Assignment: The word "ยบการกระเจ" turns up on some lines of this data; say how many, and give no other text.

Data for this exercise:
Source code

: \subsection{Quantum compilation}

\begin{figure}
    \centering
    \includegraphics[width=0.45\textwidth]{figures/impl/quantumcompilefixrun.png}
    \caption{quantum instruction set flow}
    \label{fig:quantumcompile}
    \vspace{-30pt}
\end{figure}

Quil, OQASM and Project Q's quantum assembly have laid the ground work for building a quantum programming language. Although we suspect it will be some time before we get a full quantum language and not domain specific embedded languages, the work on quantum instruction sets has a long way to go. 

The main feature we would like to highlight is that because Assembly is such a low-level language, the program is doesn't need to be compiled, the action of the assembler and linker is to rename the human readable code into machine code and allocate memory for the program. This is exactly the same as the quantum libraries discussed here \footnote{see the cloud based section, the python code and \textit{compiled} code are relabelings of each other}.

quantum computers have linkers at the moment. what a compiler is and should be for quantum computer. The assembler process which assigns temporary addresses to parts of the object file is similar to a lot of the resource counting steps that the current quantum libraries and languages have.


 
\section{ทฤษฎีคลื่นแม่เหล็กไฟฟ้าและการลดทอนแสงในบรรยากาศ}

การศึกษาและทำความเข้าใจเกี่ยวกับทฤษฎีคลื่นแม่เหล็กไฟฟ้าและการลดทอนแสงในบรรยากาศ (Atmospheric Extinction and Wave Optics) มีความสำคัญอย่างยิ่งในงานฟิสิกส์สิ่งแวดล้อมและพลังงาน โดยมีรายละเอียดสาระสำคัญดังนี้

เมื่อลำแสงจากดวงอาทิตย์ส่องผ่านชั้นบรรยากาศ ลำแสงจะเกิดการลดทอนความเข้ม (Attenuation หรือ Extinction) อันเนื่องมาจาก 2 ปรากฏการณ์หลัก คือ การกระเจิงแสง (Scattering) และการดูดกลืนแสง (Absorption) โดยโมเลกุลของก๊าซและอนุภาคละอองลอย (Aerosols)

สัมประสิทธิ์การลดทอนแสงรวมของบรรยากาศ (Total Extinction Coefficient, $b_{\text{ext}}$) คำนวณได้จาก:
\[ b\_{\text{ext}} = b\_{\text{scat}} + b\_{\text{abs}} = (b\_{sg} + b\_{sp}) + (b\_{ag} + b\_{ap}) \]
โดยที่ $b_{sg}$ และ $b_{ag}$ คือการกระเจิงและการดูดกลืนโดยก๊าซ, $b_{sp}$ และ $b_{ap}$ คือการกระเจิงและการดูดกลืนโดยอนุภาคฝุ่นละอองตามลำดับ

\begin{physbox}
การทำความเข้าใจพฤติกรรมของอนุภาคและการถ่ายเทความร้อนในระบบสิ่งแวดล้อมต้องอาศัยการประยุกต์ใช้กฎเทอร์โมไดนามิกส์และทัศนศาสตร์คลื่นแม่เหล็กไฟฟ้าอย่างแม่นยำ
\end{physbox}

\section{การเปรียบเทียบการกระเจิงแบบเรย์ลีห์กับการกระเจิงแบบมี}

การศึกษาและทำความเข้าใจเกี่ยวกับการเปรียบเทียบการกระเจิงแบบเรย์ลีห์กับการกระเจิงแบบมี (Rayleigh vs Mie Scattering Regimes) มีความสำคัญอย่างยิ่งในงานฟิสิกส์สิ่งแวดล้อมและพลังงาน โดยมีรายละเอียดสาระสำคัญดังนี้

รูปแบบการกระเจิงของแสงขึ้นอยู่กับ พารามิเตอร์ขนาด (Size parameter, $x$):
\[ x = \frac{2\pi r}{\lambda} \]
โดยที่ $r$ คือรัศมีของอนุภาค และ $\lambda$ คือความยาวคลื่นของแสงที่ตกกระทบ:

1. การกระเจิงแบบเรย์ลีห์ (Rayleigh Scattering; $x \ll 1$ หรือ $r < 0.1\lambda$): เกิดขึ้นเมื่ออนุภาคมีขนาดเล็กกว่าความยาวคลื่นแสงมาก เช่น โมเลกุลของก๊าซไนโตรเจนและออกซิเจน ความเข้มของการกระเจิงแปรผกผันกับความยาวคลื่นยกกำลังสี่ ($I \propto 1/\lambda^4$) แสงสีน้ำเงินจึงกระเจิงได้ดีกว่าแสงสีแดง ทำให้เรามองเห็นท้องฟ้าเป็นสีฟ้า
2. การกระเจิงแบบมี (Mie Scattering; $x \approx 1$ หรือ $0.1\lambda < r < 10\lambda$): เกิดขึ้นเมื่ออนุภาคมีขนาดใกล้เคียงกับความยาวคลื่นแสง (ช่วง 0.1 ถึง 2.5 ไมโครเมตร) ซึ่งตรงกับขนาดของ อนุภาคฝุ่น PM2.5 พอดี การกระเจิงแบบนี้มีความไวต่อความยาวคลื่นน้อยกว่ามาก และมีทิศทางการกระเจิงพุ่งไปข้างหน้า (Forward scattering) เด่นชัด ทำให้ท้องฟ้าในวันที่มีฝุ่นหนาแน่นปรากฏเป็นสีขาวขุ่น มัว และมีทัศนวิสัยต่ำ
==
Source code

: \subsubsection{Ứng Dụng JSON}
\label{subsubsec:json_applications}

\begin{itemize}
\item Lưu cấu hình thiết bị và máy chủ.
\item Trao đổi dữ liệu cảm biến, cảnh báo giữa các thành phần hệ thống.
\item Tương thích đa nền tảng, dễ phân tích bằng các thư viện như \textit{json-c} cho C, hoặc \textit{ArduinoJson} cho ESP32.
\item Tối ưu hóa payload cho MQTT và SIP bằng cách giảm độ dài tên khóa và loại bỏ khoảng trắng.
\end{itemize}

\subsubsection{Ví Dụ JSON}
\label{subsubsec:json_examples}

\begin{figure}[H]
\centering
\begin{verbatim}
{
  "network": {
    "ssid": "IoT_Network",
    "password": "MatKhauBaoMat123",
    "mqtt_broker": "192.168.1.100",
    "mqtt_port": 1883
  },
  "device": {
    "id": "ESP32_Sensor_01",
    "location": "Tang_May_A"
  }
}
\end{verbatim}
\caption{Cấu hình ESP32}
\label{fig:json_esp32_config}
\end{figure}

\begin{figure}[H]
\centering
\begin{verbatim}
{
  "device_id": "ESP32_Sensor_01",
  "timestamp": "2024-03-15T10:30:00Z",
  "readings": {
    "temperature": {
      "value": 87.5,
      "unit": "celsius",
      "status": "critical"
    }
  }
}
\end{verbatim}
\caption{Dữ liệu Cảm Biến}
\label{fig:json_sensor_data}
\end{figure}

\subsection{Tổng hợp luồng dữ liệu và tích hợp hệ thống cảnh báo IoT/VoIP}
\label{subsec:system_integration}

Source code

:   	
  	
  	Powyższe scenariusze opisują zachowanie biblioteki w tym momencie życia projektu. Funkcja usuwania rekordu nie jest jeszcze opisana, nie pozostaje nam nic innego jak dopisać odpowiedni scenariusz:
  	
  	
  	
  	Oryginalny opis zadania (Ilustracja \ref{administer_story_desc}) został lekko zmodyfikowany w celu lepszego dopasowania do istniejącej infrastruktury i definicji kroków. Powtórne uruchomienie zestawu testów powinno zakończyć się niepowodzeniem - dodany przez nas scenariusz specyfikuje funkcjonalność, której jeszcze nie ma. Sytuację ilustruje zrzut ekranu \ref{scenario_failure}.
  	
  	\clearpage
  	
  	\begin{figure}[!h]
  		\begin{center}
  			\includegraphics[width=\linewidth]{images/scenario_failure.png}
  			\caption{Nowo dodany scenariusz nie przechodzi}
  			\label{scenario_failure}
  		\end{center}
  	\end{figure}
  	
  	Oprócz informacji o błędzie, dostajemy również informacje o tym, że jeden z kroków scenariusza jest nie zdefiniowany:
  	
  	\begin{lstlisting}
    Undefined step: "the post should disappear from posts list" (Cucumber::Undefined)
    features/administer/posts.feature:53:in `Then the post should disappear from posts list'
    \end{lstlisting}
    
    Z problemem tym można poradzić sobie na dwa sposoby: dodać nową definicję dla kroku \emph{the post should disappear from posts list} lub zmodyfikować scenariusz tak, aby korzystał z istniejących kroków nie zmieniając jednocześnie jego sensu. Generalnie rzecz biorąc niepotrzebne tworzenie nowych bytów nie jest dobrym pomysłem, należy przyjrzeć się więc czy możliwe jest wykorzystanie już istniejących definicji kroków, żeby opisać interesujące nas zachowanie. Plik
==
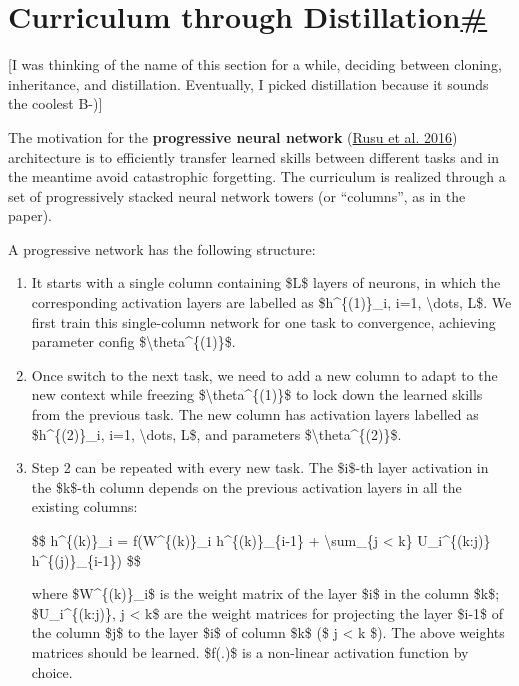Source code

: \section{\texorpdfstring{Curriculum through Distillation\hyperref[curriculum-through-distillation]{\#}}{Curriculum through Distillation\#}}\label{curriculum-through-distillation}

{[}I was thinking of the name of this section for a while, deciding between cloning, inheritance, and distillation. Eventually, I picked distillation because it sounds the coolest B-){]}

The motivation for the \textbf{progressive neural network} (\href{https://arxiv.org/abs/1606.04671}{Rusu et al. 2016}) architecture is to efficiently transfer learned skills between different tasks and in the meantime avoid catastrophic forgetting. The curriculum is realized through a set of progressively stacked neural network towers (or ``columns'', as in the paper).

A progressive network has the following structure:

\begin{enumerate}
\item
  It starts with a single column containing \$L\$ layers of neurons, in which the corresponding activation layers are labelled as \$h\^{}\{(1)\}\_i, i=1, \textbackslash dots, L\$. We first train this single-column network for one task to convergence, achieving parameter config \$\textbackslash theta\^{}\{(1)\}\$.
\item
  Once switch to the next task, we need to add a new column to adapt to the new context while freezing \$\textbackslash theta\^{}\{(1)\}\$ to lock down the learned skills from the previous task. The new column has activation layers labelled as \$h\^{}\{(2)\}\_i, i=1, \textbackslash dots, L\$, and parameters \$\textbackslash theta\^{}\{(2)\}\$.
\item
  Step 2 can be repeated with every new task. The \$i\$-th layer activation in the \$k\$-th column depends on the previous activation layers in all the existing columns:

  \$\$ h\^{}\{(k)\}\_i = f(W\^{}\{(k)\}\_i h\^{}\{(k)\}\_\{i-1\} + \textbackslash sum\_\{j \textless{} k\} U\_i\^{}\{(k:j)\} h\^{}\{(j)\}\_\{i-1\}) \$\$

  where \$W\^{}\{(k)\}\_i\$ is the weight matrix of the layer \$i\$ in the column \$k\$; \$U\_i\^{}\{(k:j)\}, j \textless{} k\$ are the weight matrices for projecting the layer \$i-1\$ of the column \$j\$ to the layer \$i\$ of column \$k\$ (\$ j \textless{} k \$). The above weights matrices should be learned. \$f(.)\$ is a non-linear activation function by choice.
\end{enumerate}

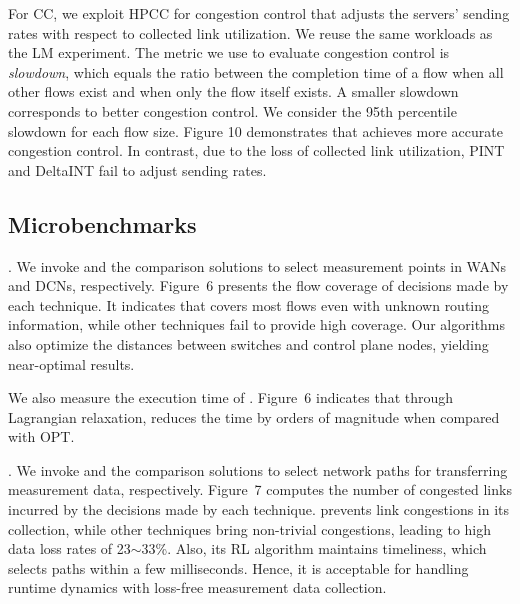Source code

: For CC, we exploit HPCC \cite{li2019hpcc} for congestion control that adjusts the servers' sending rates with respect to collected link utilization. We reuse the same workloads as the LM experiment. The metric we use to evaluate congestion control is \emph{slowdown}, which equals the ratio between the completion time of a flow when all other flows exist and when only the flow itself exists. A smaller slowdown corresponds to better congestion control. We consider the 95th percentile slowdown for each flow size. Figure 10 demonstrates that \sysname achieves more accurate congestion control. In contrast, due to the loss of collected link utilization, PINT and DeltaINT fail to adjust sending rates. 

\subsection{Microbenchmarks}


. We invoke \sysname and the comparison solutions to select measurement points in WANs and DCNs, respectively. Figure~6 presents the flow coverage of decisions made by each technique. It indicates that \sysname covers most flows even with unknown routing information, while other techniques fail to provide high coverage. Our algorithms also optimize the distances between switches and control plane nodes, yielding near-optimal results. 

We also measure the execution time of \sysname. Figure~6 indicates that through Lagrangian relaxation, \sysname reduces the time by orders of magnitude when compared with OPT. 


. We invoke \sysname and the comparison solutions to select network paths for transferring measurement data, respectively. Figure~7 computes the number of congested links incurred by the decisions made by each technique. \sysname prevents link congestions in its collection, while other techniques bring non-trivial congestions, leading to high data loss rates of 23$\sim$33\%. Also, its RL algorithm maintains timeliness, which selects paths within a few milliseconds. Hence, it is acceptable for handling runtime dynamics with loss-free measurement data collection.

Task result: 2